Reverse engineering Human Resource Machine drawings
I recently played through the latest game from Tomorrow Corporation: Human Resource Machine.
The game provides a friendly wrapper around a simplified kind of assembly language programming, and presents challenges in the form of what are essentially unit tests. Make the tests pass, and the level is complete.
The challenges start from the very basics and work up to some fairly complex programs, like prime factorization and sorting arbitrary-length sequences. It’s not a terribly hard game for someone with a bit of low-level programming experience – I completed all the levels in a single day, though I didn’t always meet the optional objectives (program length and runtime).
If you haven’t played the game, I recommend picking it up and giving it a shot.
The setup
There are two cute features in the game that piqued my interest:
1: Hand drawn comments
As the challenges get more complicated, the game provides a cute system for annotating your program in the form of a simple line drawing interface:
2: Textual program representation
The in-game program editor is very graphical, with drag and drop editing, but programs can be copied and shared in a simple textual form.

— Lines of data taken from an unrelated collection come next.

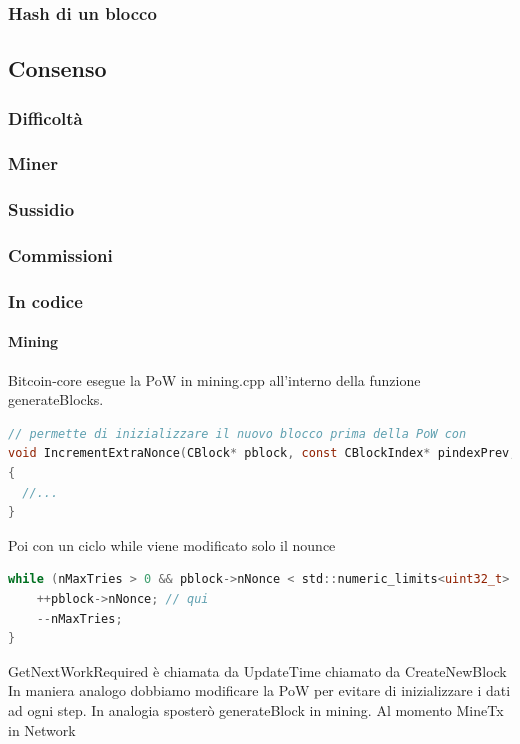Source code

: \documentclass{book}
\theoremstyle{definition}
\begin{document}
\subsubsection{Hash di un blocco}

\newpage
\subsection{Consenso}
\subsubsection{Difficoltà}
\subsubsection{Miner}
\subsubsection{Sussidio}
\subsubsection{Commissioni}
\subsubsection{In codice}

\paragraph{Mining}
Bitcoin-core esegue la PoW in mining.cpp all'interno della funzione generateBlocks.

\lstset{style=mystyle}
\begin{lstlisting}[language=c]
// permette di inizializzare il nuovo blocco prima della PoW con
void IncrementExtraNonce(CBlock* pblock, const CBlockIndex* pindexPrev, unsigned int& nExtraNonce)
{
  //...
}
\end{lstlisting}

Poi con un ciclo while viene modificato solo il nounce

\lstset{style=mystyle}
\begin{lstlisting}[language=c]
while (nMaxTries > 0 && pblock->nNonce < std::numeric_limits<uint32_t>::max() && !CheckProofOfWork(pblock->GetHash(), pblock->nBits, Params().GetConsensus()) && !ShutdownRequested()) {
    ++pblock->nNonce; // qui
    --nMaxTries;
}
\end{lstlisting}

GetNextWorkRequired è chiamata da UpdateTime chiamato da CreateNewBlock
In maniera analogo dobbiamo modificare la PoW per evitare di inizializzare i dati ad ogni step.
In analogia sposterò generateBlock in mining. Al momento MineTx in Network
\end{document}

The game provides buttons for copying and pasting as a simple way to import and export programs.
Here’s an example:
-- HUMAN RESOURCE MACHINE PROGRAM --
COMMENT 0
a:
INBOX
JUMPN b
COMMENT 1
JUMP c
b:
COPYTO 0
SUB 0
SUB 0
c:
OUTBOX
JUMP a
DEFINE COMMENT 0
eJwrZ2BgaJQ6qsMr9lzXSMTbsES4z3ibUJX1ZWFFx2USPJ7zpL8H/JXuirOXFkxOkdyZ8UPQPjeB3z4X
qI3hgJq3obx6TEiiWlN+pOaSgkeGsjkgcXl1e42zuvYajkZ/VEH8OvW6UHEt62AdvQBvEP+Jxx9VM6db
Kn/sEzQV7SKsDtk+imiwc4+RdDybsMjzfSJIjVREZuyNiPlhNyLaXHaHm1nGhC/WNo/8o/o0/o8qU6K9
xt2kXKO6pAirxMS9tj6xqc76ManONsk8noHp88POZnTFgcyozjezlMk3ShGsL00D8WXy10ipNQvKgdiW
BYJye/NyjfbmzbaJrt5rCxKTnvxH1WLKZN+bkzNjQXy+HhC/VJFpTpckWP+qs9K3VqU6g/Wvnp4Oog2L
jVZW5xutbM7ZuZY9u2kLe/bz7SJFoocuFVUdvVTkfGZr4ckLR7Ov3Tyb8ePWhvStN0B6CurfL7OrUjpt
V8V7GcQ3q83dk9G0Yd/P9v69VzqbtlzpPLd0VrveFZCcxZQ1S25Odj4DYm+Z+nz77HnPt0fOb9pStuDc
0rIFdbN2zH99EST3fXXAVRC9as/JCyC66hzE7FEwCggBAIF9ryw;
DEFINE COMMENT 1
eJxTZWBguFSk6DijQNHxf26bi0mae4xLglnd0/iACfJJj+cGpk9fc6kod09yxaX9eg2X9ie0cuy80nlr
nfIEyemxk/Y2SU8+Whg7aWfGwwlnE172HgwX65zsu7+Vx/N+paKjYTHIXGenuLwVrkBrGMIKvctAdG+D
fS6INiz+MfVUad0szbLHcytqWOafr58/u7WZt49hFIyCUUA3AAAqNT89;
Notice the weird-looking blobs of text at the end. It’s pretty clear that those encode my beautiful hand drawn comments and labels in some way, but I had no idea how. My curiosity was piqued, so I started experimenting.
Reverse engineering
I started by creating a few labels to test simple cases: empty drawings, and single dot drawings at various known locations, like the center, corners, and sides of the drawing region.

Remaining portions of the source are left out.